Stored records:
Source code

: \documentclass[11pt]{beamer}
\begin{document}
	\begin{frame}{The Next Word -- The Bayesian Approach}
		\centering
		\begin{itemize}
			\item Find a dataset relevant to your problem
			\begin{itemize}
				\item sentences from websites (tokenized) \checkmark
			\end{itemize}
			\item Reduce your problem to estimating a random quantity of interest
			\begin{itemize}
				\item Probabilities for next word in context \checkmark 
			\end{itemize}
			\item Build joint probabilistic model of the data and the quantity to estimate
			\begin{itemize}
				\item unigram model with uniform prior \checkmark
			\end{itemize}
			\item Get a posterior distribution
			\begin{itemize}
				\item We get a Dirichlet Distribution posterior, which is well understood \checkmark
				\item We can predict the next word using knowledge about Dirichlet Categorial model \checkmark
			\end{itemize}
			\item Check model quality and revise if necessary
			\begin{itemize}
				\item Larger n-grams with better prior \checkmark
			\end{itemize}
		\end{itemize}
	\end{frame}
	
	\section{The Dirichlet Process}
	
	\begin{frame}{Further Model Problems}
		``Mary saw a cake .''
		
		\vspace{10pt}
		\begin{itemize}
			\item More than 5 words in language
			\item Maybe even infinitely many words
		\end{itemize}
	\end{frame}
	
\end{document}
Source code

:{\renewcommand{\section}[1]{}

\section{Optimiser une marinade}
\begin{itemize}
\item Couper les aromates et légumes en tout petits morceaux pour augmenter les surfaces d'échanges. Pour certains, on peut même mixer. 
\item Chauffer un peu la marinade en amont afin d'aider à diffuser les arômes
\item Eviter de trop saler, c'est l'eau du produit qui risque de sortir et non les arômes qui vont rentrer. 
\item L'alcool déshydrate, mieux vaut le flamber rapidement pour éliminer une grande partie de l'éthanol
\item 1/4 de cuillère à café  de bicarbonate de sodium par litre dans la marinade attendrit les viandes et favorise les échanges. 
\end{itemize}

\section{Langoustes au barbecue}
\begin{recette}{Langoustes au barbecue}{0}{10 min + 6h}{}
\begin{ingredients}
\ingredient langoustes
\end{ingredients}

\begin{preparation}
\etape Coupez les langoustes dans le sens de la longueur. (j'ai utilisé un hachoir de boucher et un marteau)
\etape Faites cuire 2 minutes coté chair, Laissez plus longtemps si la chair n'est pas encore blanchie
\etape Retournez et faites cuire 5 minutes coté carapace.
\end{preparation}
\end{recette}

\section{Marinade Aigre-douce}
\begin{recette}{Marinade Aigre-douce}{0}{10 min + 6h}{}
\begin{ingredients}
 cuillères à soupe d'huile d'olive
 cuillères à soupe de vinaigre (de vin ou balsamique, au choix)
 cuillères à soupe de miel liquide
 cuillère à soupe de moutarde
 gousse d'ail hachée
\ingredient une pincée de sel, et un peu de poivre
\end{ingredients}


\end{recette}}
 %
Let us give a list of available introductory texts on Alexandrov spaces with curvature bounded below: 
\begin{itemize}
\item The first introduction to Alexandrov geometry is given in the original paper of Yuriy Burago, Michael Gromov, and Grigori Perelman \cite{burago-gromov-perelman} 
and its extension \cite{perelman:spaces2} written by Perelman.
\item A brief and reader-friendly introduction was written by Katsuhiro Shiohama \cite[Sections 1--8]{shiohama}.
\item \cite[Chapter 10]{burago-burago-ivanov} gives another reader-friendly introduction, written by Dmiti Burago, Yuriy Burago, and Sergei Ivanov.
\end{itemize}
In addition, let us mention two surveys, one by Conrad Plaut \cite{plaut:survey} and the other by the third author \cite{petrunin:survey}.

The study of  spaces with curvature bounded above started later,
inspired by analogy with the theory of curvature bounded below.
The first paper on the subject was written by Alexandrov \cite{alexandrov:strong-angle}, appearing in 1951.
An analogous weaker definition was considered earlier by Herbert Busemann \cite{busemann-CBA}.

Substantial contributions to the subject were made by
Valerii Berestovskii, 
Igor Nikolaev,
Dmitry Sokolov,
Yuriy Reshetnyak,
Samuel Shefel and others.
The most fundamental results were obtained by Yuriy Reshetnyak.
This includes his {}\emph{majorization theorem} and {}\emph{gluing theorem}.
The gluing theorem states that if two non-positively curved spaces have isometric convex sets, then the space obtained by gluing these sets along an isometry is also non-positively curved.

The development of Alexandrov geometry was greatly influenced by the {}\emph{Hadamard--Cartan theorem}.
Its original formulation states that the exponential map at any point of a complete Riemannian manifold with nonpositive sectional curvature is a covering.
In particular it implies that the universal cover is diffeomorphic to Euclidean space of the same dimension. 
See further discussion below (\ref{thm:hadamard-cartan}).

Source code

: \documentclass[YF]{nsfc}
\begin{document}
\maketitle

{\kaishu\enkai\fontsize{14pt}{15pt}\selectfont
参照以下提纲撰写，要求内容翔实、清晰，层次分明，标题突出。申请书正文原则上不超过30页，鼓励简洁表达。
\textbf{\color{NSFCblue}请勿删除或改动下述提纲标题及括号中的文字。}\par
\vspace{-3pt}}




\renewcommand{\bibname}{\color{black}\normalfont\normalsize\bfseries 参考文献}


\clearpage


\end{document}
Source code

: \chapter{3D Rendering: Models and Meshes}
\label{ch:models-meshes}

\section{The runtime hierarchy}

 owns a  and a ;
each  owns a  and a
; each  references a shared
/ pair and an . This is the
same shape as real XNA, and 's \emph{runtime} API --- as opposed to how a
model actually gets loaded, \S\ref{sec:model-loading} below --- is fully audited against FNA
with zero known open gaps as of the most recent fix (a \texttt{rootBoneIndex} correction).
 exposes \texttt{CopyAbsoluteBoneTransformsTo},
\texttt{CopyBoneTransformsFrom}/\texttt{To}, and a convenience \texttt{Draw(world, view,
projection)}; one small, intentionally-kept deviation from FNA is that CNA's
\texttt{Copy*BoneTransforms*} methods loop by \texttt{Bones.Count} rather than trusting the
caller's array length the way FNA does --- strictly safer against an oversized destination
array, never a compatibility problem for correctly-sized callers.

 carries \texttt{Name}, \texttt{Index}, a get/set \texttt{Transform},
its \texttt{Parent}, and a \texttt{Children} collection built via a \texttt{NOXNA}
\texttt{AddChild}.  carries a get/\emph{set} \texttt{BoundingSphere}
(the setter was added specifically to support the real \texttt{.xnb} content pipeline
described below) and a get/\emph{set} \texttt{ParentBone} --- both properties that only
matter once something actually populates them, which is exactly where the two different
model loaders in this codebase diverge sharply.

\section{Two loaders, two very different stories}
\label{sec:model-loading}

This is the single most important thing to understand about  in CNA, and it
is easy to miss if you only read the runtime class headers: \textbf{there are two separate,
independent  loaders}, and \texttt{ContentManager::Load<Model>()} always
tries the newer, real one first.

- ABOUT THIS TASK: Your task is to transcribe all of the entries word for word.

- COMPLETED EXERCISE:
Source code

: \documentclass[11pt]{beamer}
\begin{document}
	\begin{frame}{The Next Word -- The Bayesian Approach}
		\centering
		\begin{itemize}
			\item Find a dataset relevant to your problem
			\begin{itemize}
				\item sentences from websites (tokenized) \checkmark
			\end{itemize}
			\item Reduce your problem to estimating a random quantity of interest
			\begin{itemize}
				\item Probabilities for next word in context \checkmark 
			\end{itemize}
			\item Build joint probabilistic model of the data and the quantity to estimate
			\begin{itemize}
				\item unigram model with uniform prior \checkmark
			\end{itemize}
			\item Get a posterior distribution
			\begin{itemize}
				\item We get a Dirichlet Distribution posterior, which is well understood \checkmark
				\item We can predict the next word using knowledge about Dirichlet Categorial model \checkmark
			\end{itemize}
			\item Check model quality and revise if necessary
			\begin{itemize}
				\item Larger n-grams with better prior \checkmark
			\end{itemize}
		\end{itemize}
	\end{frame}
	
	\section{The Dirichlet Process}
	
	\begin{frame}{Further Model Problems}
		``Mary saw a cake .''
		
		\vspace{10pt}
		\begin{itemize}
			\item More than 5 words in language
			\item Maybe even infinitely many words
		\end{itemize}
	\end{frame}
	
\end{document}
Source code

:{\renewcommand{\section}[1]{}

\section{Optimiser une marinade}
\begin{itemize}
\item Couper les aromates et légumes en tout petits morceaux pour augmenter les surfaces d'échanges. Pour certains, on peut même mixer. 
\item Chauffer un peu la marinade en amont afin d'aider à diffuser les arômes
\item Eviter de trop saler, c'est l'eau du produit qui risque de sortir et non les arômes qui vont rentrer. 
\item L'alcool déshydrate, mieux vaut le flamber rapidement pour éliminer une grande partie de l'éthanol
\item 1/4 de cuillère à café  de bicarbonate de sodium par litre dans la marinade attendrit les viandes et favorise les échanges. 
\end{itemize}

\section{Langoustes au barbecue}
\begin{recette}{Langoustes au barbecue}{0}{10 min + 6h}{}
\begin{ingredients}
\ingredient langoustes
\end{ingredients}

\begin{preparation}
\etape Coupez les langoustes dans le sens de la longueur. (j'ai utilisé un hachoir de boucher et un marteau)
\etape Faites cuire 2 minutes coté chair, Laissez plus longtemps si la chair n'est pas encore blanchie
\etape Retournez et faites cuire 5 minutes coté carapace.
\end{preparation}
\end{recette}

\section{Marinade Aigre-douce}
\begin{recette}{Marinade Aigre-douce}{0}{10 min + 6h}{}
\begin{ingredients}
 cuillères à soupe d'huile d'olive
 cuillères à soupe de vinaigre (de vin ou balsamique, au choix)
 cuillères à soupe de miel liquide
 cuillère à soupe de moutarde
 gousse d'ail hachée
\ingredient une pincée de sel, et un peu de poivre
\end{ingredients}


\end{recette}}
 %
Let us give a list of available introductory texts on Alexandrov spaces with curvature bounded below: 
\begin{itemize}
\item The first introduction to Alexandrov geometry is given in the original paper of Yuriy Burago, Michael Gromov, and Grigori Perelman \cite{burago-gromov-perelman} 
and its extension \cite{perelman:spaces2} written by Perelman.
\item A brief and reader-friendly introduction was written by Katsuhiro Shiohama \cite[Sections 1--8]{shiohama}.
\item \cite[Chapter 10]{burago-burago-ivanov} gives another reader-friendly introduction, written by Dmiti Burago, Yuriy Burago, and Sergei Ivanov.
\end{itemize}
In addition, let us mention two surveys, one by Conrad Plaut \cite{plaut:survey} and the other by the third author \cite{petrunin:survey}.

The study of  spaces with curvature bounded above started later,
inspired by analogy with the theory of curvature bounded below.
The first paper on the subject was written by Alexandrov \cite{alexandrov:strong-angle}, appearing in 1951.
An analogous weaker definition was considered earlier by Herbert Busemann \cite{busemann-CBA}.

Substantial contributions to the subject were made by
Valerii Berestovskii, 
Igor Nikolaev,
Dmitry Sokolov,
Yuriy Reshetnyak,
Samuel Shefel and others.
The most fundamental results were obtained by Yuriy Reshetnyak.
This includes his {}\emph{majorization theorem} and {}\emph{gluing theorem}.
The gluing theorem states that if two non-positively curved spaces have isometric convex sets, then the space obtained by gluing these sets along an isometry is also non-positively curved.

The development of Alexandrov geometry was greatly influenced by the {}\emph{Hadamard--Cartan theorem}.
Its original formulation states that the exponential map at any point of a complete Riemannian manifold with nonpositive sectional curvature is a covering.
In particular it implies that the universal cover is diffeomorphic to Euclidean space of the same dimension. 
See further discussion below (\ref{thm:hadamard-cartan}).

Source code

: \documentclass[YF]{nsfc}
\begin{document}
\maketitle

{\kaishu\enkai\fontsize{14pt}{15pt}\selectfont
参照以下提纲撰写，要求内容翔实、清晰，层次分明，标题突出。申请书正文原则上不超过30页，鼓励简洁表达。
\textbf{\color{NSFCblue}请勿删除或改动下述提纲标题及括号中的文字。}\par
\vspace{-3pt}}




\renewcommand{\bibname}{\color{black}\normalfont\normalsize\bfseries 参考文献}


\clearpage


\end{document}
Source code

: \chapter{3D Rendering: Models and Meshes}
\label{ch:models-meshes}

\section{The runtime hierarchy}

 owns a  and a ;
each  owns a  and a
; each  references a shared
/ pair and an . This is the
same shape as real XNA, and 's \emph{runtime} API --- as opposed to how a
model actually gets loaded, \S\ref{sec:model-loading} below --- is fully audited against FNA
with zero known open gaps as of the most recent fix (a \texttt{rootBoneIndex} correction).
 exposes \texttt{CopyAbsoluteBoneTransformsTo},
\texttt{CopyBoneTransformsFrom}/\texttt{To}, and a convenience \texttt{Draw(world, view,
projection)}; one small, intentionally-kept deviation from FNA is that CNA's
\texttt{Copy*BoneTransforms*} methods loop by \texttt{Bones.Count} rather than trusting the
caller's array length the way FNA does --- strictly safer against an oversized destination
array, never a compatibility problem for correctly-sized callers.

 carries \texttt{Name}, \texttt{Index}, a get/set \texttt{Transform},
its \texttt{Parent}, and a \texttt{Children} collection built via a \texttt{NOXNA}
\texttt{AddChild}.  carries a get/\emph{set} \texttt{BoundingSphere}
(the setter was added specifically to support the real \texttt{.xnb} content pipeline
described below) and a get/\emph{set} \texttt{ParentBone} --- both properties that only
matter once something actually populates them, which is exactly where the two different
model loaders in this codebase diverge sharply.

\section{Two loaders, two very different stories}
\label{sec:model-loading}

This is the single most important thing to understand about  in CNA, and it
is easy to miss if you only read the runtime class headers: \textbf{there are two separate,
independent  loaders}, and \texttt{ContentManager::Load<Model>()} always
tries the newer, real one first.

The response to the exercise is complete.